By Larry Marion
Everything you’d ever want to know about chimeric antigen receptors for T cells (CAR-T) is in a nine-page article in the July 22, 2019 issue of The New Yorker magazine, and online as of July 19. “The Promise and Price of Cellular Therapies,” by Siddhartha Mukherjee, the Pulitzer Prize winning physician and author of the best-selling book “The Emperor of all Maladies,” explains how the revolutionary approach of using a patient’s modified T-cells to treat their cancer began more than 60 years ago in Seattle. More importantly, the article provides important insights into the high cost of providing CAR-T therapy and why that cost won’t decline rapidly any time soon.
The first two thirds of the article offer several important leukemia-related tidbits about the development of CAR-T therapy. The most important is that CAR-T success came almost as an accident—if a certain doctor didn’t have a daughter with an unrelated illness, we probably wouldn’t have CAR-T therapy today.
Dr. Carl June of the University of Pennsylvania in Philadelphia was treating a young girl, named Emily, with acute lymphoblastic leukemia (ALL) who had failed other treatments and wasn’t strong enough for a bone marrow transplant. Her doctors launched CAR-T therapy and she almost died from the cytokine explosion—in CAR-T therapy the T-cells destroy cancer cells so quickly and thoroughly that the resulting debris, called IL-6, can overwhelm a patient’s heart and other organs. However, Dr. June’s daughter who has juvenile arthritis, had just been treated with a new drug that blocks IL-6.
Here is how the article describes what happened next:
“As a last-ditch effort, [doctors] rushed a request to the hospital pharmacy, asking for the off-label use of the new drug. The medication was supplied, and a nurse injected Emily with a dose.”
“Days afterward, on her seventh birthday, she woke up. “Boom,” Dr. June said, waving his hands in the air. “Boom,” he repeated. “It just melted away. We did a bone-marrow biopsy twenty-three days later, and she was in a complete remission.”
And we all know what happened after the U of P reported on Dr. June’s success. Other medical institutions began or extended their own CAR-T research programs.
Indeed, the progress in CAR-T over the past seven years has been stunning.
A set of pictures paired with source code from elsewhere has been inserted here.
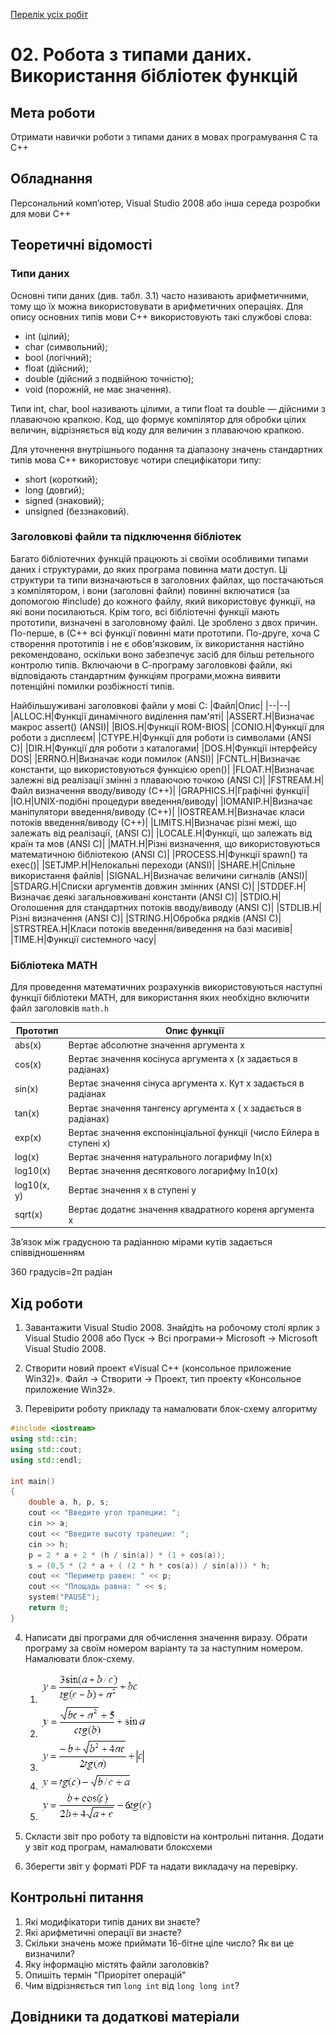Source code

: [Перелік усіх робіт](README.md)

# 02. Робота з типами даних. Використання бібліотек функцій

## Мета роботи 

Отримати навички роботи з типами даних в мовах програмування C та С++

## Обладнання

Персональний комп’ютер, Visual Studio 2008 або інша середа розробки для мови C++

## Теоретичні відомості

### Типи даних

Основні типи даних (див. табл. 3.1) часто називають арифметичними, тому що їх можна використовувати в арифметичних операціях. Для опису основних типів мови C++ використовують такі службові слова:

* int (цілий);
* char (символьний);
* bool (логічний);
* float (дійсний);
* double (дійсний з подвійною точністю);
* void (порожній, не має значення).

Типи int, char, bool називають цілими, а типи float та double — дійсними з плаваючою крапкою. Код, що формує компілятор для обробки цілих величин, відрізняється від коду для величин з плаваючою крапкою.

Для уточнення внутрішнього подання та діапазону значень стандартних типів мова C++ використовує чотири специфікатори типу:

* short (короткий);
* long (довгий);
* signed (знаковий);
* unsigned (беззнаковий).

### Заголовкові файли та підключення бібліотек

Багато бібліотечних функцій працюють зі своїми особливими типами даних і структурами, до яких програма повинна мати доступ. Ці структури та типи визначаються в заголовних файлах, що постачаються з компілятором, і вони (заголовні файли) повинні включатися (за допомогою #include) до кожного файлу, який використовує функції, на які вони посилаються. Крім того, всі бібліотечні функції мають прототипи, визначені в заголовному файлі. Це зроблено з двох причин. По-перше, в (С++ всі функції повинні мати прототипи. По-друге, хоча С створення прототипів і не є обов'язковим, їх використання настійно рекомендовано, оскільки воно забезпечує засіб для більш ретельного контролю типів. Включаючи в С-програму заголовкові файли, які відповідають стандартним функціям програми,можна виявити потенційні помилки розбіжності типів.

Найбільшуживані заголовкові файли у мові С:
|Файл|Опис|
|--|--|
|ALLOC.Н|Функції динамічного виділення пам'яті|
|ASSERT.H|Визначає макрос assert() (ANSI)|
|BIOS.H|Функції ROM-BIOS|
|CONIO.H|Функції для роботи з дисплеєм|
|CTYPE.H|Функції для роботи із символами (ANSI С)|
|DIR.H|Функції для роботи з каталогами|
|DOS.H|Функції інтерфейсу DOS|
|ERRNO.H|Визначає коди помилок (ANSI)|
|FCNTL.H|Визначає константи, що використовуються функцією ореn()|
|FLOAT.H|Визначає залежні від реалізації змінні з плаваючою точкою (ANSI С)|
|FSTREAM.H|Файл визначення вводу/виводу (С++)|
|GRAPHICS.Н|Графічні функції|
|IO.Н|UNIX-подібні процедури введення/виводу|
|IOMANIP.H|Визначає маніпулятори введення/виводу (С++)|
|IOSTREAM.H|Визначає класи потоків введення/виводу (С++)|
|LIMITS.Н|Визначає різні межі, що залежать від реалізації, (ANSI С)|
|LOCALE.Н|Функції, що залежать від країн та мов (ANSI С)|
|МАТН.Н|Різні визначення, що використовуються математичною бібліотекою (ANSI С)|
|PROCESS.H|Функції spawn() та ехес()|
|SETJMP.H|Нелокальні переходи (ANSI)|
|SHARE.H|Спільне використання файлів|
|SIGNAL.H|Визначає величини сигналів (ANSI)|
|STDARG.H|Списки аргументів довжин змінних (ANSI С)|
|STDDEF.H|Визначає деякі загальновживані константи (ANSI С)|
|STDIO.H|Оголошення для стандартних потоків вводу/виводу (ANSI C)|
|STDLIB.H|Різні визначення (ANSI С)|
|STRING.H|Обробка рядків (ANSI С)|
|STRSTREA.H|Класи потоків введення/виведення на базі масивів|
|TIME.H|Функції системного часу|


### Бібліотека MATH

Для проведення математичних розрахунків використовуються наступні функції бібліотеки MATH, для використання яких необхідно включити файл заголовків `math.h`

|Прототип|Опис функції|
|--------|------------|
|abs(x)|Вертає абсолютне значення аргумента x|
|cos(x)|Вертає значення косінуса аргумента х (х задається в радіанах)|
|sin(x)|Вертає значення сінуса аргумента х. Кут х задається в радіанах|
|tan(x)|Вертає значення тангенсу аргумента х ( х задається в радіанах)|
|exp(x)|Вертає значення експонінціальної функціі (число Ейлера в ступені х)|
|log(x)|Вертає значення натурального логарифму ln(x)|
|log10(x)|Вертає значення десяткового логарифму ln10(x)|
|log10(x, y)|Вертає значення x в ступені y|
|sqrt(x)|Вертає додатнє значення квадратного кореня аргумента х|

Зв’язок між градусною та радіанною мірами кутів задається співвідношенням

360 градусів\=2π радіан

## Хід роботи

1. Завантажити Visual Studio 2008. Знайдіть на робочому столі ярлик з Visual Studio 2008 або Пуск → Всі програми→ Microsoft → Microsoft Visual Studio 2008.

2. Створити новий проект «Visual C++ (консольное приложение Win32)». Файл → Cтворити → Проект, тип проекту «Консольное приложение Win32».

3. Перевірити роботу прикладу та намалювати блок-схему алгоритму
```cpp
#include <iostream>
using std::cin;
using std::cout;
using std::endl;
 
int main() 
{
    double a, h, p, s;
    cout << "Введите угол трапеции: ";
    cin >> a;
    cout << "Введите высоту трапеции: ";
    cin >> h;
    p = 2 * a + 2 * (h / sin(a)) * (1 + cos(a));
    s = (0,5 * (2 * a + ( (2 * h * cos(a)) / sin(a))) * h;
    cout << "Периметр равен: " << p;
    cout << "Площадь равна: " << s;
    system("PAUSE");
    return 0;
}
```

4. Написати дві програми для обчислення значення виразу. Обрати програму за своїм номером варіанту та за наступним номером. Намалювати блок-схему.

	1. ![](img/02-020.gif) 
	2. ![](img/02-030.gif) 
	3. ![](img/02-040.gif) 
	4. ![](img/02-050.gif)
	5. ![](img/02-060.gif) 

5. Скласти звіт про роботу та відповісти на контрольні питання. Додати у звіт код програм, намалювати блоксхеми
6. Зберегти звіт у форматі PDF та надати викладачу на перевірку.

## Контрольні питання

1. Які модифікатори типів даних ви знаєте?
2. Які арифметичні операції ви знаєте?
3. Скільки значень може приймати 16-бітне ціле число? Як ви це визначили?
4. Яку інформацію містять файли заголовків?
5. Опишіть термін "Приорітет операцій"
6. Чим відрізняється тип `long int` від `long long int`?


## Довідники та додаткові матеріали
As noted in the article, “for a certain class of drug-resistant patients with CLL, the response rate with CAR-T therapy is around seventy-five per cent, to judge from the most recent trial data.”
Now the question is how society pays for CAR-T treatments, because they are expensive. The costs noted in the article will even stun CLL patients used to the $150,000 a year “list” price for ibrutinib or other novel agents:
- “A single dose of Kymriah, the Novartis developed CAR-T for pediatric ALL, is priced at $475,000″
- “Yescarta, a T-cell therapy designed for certain types of non-Hodgkin’s lymphoma, that number is $373,000″
- “These prices rival those of some of the most expensive procedures in American medicine. (A kidney transplant can be priced at $415,000, a lung transplant at about $860,000.)”
- “And these price tags don’t include the delivery of post-therapy care to CAR-T patients, who typically suffer complications from the infusion. Subsequent hospital stays and supportive care can drive the total costs to a million dollars or more.”
Why is the cost so high? Well, creating a CAR-T infusion is not like making a drug. “CAR-T still resembles a procedure, like a mastectomy or a liver transplant; it’s a matter of painstaking craft.
“The estimated cost to manufacture a typical CAR-T infusion is close to six figures. In short, even if CAR-T therapy were offered with no margin of profit, it would still rank with some of the most expensive procedures in medicine. Extracting cells from an individual patient, purifying them, genetically modifying them, and expanding their numbers into the millions will never be akin to churning out amoxicillin in a factory.”
The rest of the article talks about research to scale CAR-T so that it would cost less. Dr. Mukherjee also mentioned an anti-leukemia project he’s involved in that would protect the immune system from CAR-T.
It’s worth a read, though be sure you’re sitting in a comfortable chair.
Here is a link to the article:
https://www.newyorker.com/magazine/2019/07/22/the-promise-and-price-of-cellular-therapies
Larry Marion is the co-facilitator of the Boston chapter of the CLL Society and a former science, technology and business writer for what were once major magazines. He was diagnosed with CLL (11q, unmutated, complex karyotype) in 2005. Eleven cycles of chemo from 2010 to 2013, five years of ibrutinib and on Venetoclax since May. Despite all the progress of CAR-T, he’s hoping Venetoclax is the last anti-CLL drug he needs. “I’m a coward and hate pain and CAR-T looks painful.”